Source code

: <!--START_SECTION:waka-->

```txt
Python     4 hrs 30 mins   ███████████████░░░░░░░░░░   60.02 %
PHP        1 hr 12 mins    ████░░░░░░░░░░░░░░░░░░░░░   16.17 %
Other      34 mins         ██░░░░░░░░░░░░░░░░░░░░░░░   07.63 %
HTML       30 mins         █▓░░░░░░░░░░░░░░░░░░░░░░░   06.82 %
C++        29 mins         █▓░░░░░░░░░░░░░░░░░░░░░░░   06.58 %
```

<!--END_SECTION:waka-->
########################################
Take the entries above and copy them out exactly.

Source code

: <!--START_SECTION:waka-->

```txt
Python     4 hrs 30 mins   ███████████████░░░░░░░░░░   60.02 %
PHP        1 hr 12 mins    ████░░░░░░░░░░░░░░░░░░░░░   16.17 %
Other      34 mins         ██░░░░░░░░░░░░░░░░░░░░░░░   07.63 %
HTML       30 mins         █▓░░░░░░░░░░░░░░░░░░░░░░░   06.82 %
C++        29 mins         █▓░░░░░░░░░░░░░░░░░░░░░░░   06.58 %
```

<!--END_SECTION:waka-->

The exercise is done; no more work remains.